Ein Riesenrummel war das, in Bremen, an Sankt Petri, als dieses apokryphe, vom Komponisten bekanntlich selbstkritisch den Flammen überantwortete Jugendwerk wieder auftauchte und zum Klingen kam: die Messe Solennelle von Hector Berlioz. Staunend standen wir damals, 1993, vor diesem „Wunder“, wie John Eliot Gardiner es nannte. Zwanzig Jahre jung war Berlioz, noch ein Student, als er dieses gewaltige Machwerk in Paris vorstellte, in dem er alles, was man ihn am Konservatorium lehrte, über den Haufen komponiert. Pure Kühnheit der Erfindung, ein Hochamt voll Kraft und Ausdruck, mit rhythmisch unwuchtigem Chorgeschrei, lyrischem Zauber, zugleich Erinnerung an die Gesetze der Alten und Steinbruch für Späteres: Die „Symphonie fantastique“ tönt schon heraus, der Römische Karneval, Benvenuto Cellini und anderes mehr.

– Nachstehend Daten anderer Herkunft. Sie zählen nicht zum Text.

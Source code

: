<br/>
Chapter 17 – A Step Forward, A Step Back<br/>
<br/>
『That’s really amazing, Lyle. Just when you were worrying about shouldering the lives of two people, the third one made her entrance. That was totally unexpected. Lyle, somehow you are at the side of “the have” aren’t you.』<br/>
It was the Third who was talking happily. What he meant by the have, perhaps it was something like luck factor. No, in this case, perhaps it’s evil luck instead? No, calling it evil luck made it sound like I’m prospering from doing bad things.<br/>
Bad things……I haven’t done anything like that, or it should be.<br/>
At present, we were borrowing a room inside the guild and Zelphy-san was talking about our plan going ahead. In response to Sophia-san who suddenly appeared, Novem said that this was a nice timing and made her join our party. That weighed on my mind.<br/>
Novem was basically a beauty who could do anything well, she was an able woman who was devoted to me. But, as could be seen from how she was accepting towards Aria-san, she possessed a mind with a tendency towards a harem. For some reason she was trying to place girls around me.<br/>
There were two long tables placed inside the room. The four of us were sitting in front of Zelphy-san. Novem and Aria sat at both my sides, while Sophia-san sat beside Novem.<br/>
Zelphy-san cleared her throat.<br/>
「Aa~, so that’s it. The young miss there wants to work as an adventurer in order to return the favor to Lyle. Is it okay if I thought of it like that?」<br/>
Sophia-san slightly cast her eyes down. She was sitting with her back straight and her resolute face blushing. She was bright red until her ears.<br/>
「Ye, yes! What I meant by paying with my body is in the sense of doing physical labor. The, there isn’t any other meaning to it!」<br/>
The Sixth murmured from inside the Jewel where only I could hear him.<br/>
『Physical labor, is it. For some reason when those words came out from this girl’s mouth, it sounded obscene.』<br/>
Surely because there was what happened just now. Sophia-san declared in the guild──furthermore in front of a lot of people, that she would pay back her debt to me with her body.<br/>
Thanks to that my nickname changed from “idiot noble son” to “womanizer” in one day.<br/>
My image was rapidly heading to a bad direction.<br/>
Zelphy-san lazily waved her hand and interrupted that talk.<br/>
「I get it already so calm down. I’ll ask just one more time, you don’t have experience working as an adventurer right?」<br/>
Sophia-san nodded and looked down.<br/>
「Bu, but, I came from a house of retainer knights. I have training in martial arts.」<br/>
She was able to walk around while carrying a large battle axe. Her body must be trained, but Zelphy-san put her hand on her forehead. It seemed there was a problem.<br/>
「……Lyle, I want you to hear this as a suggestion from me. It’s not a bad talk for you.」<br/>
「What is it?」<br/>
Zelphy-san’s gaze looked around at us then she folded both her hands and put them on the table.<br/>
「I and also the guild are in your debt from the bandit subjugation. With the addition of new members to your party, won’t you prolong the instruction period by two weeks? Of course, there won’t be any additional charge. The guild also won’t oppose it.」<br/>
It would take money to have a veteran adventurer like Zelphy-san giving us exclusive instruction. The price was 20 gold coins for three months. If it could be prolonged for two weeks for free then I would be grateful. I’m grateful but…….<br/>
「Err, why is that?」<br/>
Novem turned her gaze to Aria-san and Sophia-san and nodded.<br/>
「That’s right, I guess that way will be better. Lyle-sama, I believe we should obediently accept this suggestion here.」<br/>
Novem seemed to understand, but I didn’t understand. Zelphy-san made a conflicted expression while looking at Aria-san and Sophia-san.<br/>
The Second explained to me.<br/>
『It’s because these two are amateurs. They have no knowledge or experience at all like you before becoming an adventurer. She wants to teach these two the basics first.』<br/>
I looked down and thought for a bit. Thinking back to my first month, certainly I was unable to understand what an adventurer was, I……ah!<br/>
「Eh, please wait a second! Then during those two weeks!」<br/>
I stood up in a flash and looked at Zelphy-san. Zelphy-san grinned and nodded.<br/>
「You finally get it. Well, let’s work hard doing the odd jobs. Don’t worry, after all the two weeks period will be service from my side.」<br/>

Die Aufnahmegeschichte der Messe Solennelle war allerdings mit Gardiner auch schon wieder beendet, sieht man ab von zwei mäßigen Mitschnitten. Jetzt hat Hervé Niquet mit seinem Concert Spirituel das Stück zum zweiten Mal wieder entdeckt oder vielmehr, es erst richtig frei geschaufelt (Alpha/Note 1). Die dramatische Architektur wird hörbar. Ein Wunder an Transparenz, bei schnellen Tempi, klaren Konturen. Beste, wichtigste Neuaufnahme in diesem mageren Berlioz-Jahr, ein Must-Have.

Fast so viele Lieder wie Franz Schubert hat Hanns Eisler hinterlassen. So reich die Stilistik, so fantastisch die Ausdrucksformen und -farben, so viele Entdeckungen stehen noch aus: Warum ist jetzt schon Schluss mit dieser mehrfach preisgekrönten Edition von Holger Falk und Steffen Schleiermacher? Ist das Geld ausgegangen? Wird ein Sponsor gebraucht? Schon mit dem ersten Album hatten die beiden das dogmatische Eisler-Bild neu befragt, mit Akribie, Eleganz und kontrollierter Leidenschaft. Das letzte, „Lieder Vol. 4“ (MDG/Naxos) wirft ein Licht auf Eislers Anfänge: Von den Antikriegsliedern des sechzehnjährigen Soldaten bis zu den zwölftönigen Liedern op. 2 und den skandalös scharf geschneiderten Zeitungsausschnitten von 1927.